(Collected data)
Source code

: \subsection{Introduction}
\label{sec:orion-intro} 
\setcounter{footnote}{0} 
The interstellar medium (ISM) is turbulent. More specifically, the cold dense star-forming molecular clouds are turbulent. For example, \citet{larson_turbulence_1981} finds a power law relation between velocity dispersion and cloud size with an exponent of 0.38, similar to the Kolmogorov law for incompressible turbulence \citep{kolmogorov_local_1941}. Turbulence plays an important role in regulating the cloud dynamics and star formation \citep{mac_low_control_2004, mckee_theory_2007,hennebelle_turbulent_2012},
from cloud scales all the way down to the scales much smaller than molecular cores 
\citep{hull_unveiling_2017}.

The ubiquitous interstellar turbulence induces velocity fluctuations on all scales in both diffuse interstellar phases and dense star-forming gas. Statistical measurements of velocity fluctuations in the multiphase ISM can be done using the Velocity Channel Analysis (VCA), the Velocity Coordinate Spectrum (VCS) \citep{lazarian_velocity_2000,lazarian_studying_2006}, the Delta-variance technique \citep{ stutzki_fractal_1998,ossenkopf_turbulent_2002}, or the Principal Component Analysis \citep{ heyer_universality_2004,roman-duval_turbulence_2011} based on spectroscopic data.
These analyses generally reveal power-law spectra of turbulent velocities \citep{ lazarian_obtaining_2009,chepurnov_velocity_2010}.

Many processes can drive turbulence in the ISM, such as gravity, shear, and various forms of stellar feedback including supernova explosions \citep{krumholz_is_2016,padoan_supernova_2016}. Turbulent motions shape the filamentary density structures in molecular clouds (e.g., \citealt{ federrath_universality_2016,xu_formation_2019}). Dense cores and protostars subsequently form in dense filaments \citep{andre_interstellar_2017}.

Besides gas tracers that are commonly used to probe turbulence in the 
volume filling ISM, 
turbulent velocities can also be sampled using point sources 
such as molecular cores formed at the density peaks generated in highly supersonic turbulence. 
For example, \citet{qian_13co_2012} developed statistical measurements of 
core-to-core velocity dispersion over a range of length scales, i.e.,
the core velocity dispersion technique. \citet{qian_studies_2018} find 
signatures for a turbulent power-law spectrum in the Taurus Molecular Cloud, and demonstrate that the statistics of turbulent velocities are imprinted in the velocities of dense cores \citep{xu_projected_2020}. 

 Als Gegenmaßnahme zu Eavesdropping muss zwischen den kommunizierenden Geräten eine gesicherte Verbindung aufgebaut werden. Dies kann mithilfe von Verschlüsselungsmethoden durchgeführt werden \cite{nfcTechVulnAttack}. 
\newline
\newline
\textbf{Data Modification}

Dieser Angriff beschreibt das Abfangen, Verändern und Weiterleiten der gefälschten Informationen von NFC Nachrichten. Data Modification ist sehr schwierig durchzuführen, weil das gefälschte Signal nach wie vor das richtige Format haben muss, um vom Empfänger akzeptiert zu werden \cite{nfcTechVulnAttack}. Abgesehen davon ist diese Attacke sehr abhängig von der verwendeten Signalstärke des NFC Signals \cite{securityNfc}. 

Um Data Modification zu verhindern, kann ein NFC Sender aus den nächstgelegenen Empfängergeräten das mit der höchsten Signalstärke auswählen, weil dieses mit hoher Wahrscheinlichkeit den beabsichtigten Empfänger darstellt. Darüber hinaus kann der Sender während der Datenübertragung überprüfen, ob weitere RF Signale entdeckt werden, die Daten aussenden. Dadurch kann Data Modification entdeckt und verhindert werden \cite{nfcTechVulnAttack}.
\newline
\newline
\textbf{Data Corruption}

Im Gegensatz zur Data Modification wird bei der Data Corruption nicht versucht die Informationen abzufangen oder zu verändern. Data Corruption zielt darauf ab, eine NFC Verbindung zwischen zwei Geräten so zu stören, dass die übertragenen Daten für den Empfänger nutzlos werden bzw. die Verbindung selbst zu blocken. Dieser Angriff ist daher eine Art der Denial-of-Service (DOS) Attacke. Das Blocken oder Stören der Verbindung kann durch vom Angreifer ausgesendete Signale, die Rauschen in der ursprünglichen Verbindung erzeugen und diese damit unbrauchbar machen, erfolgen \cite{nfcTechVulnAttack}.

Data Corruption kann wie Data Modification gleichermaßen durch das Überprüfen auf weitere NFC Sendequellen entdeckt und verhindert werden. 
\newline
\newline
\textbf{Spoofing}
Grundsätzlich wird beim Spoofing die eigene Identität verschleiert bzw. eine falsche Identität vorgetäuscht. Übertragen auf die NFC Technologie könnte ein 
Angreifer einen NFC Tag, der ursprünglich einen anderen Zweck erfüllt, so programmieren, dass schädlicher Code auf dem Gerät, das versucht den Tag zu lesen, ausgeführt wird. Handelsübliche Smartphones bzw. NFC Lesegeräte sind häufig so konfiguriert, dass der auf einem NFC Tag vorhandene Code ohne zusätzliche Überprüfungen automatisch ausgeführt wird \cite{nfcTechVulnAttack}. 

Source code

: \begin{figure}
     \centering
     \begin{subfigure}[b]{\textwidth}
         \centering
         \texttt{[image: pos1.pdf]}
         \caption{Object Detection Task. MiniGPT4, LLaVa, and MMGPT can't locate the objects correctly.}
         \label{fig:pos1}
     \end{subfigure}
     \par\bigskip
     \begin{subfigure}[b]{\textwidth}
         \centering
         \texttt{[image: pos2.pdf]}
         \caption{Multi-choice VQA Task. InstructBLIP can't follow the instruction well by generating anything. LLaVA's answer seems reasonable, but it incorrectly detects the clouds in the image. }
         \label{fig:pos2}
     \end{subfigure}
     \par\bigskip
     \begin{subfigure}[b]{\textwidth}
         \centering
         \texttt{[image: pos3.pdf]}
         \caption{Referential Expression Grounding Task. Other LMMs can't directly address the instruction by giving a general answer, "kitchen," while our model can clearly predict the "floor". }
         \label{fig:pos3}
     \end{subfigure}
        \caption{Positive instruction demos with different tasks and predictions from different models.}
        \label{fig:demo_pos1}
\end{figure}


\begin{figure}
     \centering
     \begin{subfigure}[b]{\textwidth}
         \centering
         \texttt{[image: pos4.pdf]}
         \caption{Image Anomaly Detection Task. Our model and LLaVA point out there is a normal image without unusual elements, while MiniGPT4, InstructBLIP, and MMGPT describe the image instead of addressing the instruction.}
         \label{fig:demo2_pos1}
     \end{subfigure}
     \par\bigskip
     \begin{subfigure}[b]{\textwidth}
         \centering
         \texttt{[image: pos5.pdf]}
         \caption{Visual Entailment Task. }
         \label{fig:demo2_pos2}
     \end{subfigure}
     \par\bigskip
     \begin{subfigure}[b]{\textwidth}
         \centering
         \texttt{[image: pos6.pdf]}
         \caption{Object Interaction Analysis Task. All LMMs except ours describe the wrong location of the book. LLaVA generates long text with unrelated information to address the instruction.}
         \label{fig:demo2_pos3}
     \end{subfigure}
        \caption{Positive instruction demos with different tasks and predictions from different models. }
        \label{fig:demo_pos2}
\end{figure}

To do. The word "dass" appears in some lines above. Return every one of those lines.

Written answer.
Im Gegensatz zur Data Modification wird bei der Data Corruption nicht versucht die Informationen abzufangen oder zu verändern. Data Corruption zielt darauf ab, eine NFC Verbindung zwischen zwei Geräten so zu stören, dass die übertragenen Daten für den Empfänger nutzlos werden bzw. die Verbindung selbst zu blocken. Dieser Angriff ist daher eine Art der Denial-of-Service (DOS) Attacke. Das Blocken oder Stören der Verbindung kann durch vom Angreifer ausgesendete Signale, die Rauschen in der ursprünglichen Verbindung erzeugen und diese damit unbrauchbar machen, erfolgen \cite{nfcTechVulnAttack}.
Angreifer einen NFC Tag, der ursprünglich einen anderen Zweck erfüllt, so programmieren, dass schädlicher Code auf dem Gerät, das versucht den Tag zu lesen, ausgeführt wird. Handelsübliche Smartphones bzw. NFC Lesegeräte sind häufig so konfiguriert, dass der auf einem NFC Tag vorhandene Code ohne zusätzliche Überprüfungen automatisch ausgeführt wird \cite{nfcTechVulnAttack}. 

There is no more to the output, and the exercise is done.